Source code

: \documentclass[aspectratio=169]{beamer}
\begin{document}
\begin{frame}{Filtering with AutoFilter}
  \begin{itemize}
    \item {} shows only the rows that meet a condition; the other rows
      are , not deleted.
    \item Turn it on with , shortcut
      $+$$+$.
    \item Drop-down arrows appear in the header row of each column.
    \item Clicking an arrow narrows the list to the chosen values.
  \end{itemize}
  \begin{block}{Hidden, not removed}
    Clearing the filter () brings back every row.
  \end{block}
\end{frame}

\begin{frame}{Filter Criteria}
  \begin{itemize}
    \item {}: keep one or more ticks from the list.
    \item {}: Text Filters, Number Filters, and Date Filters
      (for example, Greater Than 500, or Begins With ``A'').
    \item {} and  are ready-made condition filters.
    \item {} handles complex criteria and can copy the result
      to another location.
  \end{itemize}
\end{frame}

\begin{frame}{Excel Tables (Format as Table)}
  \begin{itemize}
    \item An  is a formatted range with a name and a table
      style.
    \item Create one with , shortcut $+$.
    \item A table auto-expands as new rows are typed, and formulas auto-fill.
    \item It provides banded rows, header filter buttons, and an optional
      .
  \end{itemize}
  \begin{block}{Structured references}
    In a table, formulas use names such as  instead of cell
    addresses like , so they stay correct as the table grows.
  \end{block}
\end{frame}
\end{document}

========

What lines of the material above hold the string "header"? Please copy them.

    \item Drop-down arrows appear in the header row of each column.
    \item It provides banded rows, header filter buttons, and an optional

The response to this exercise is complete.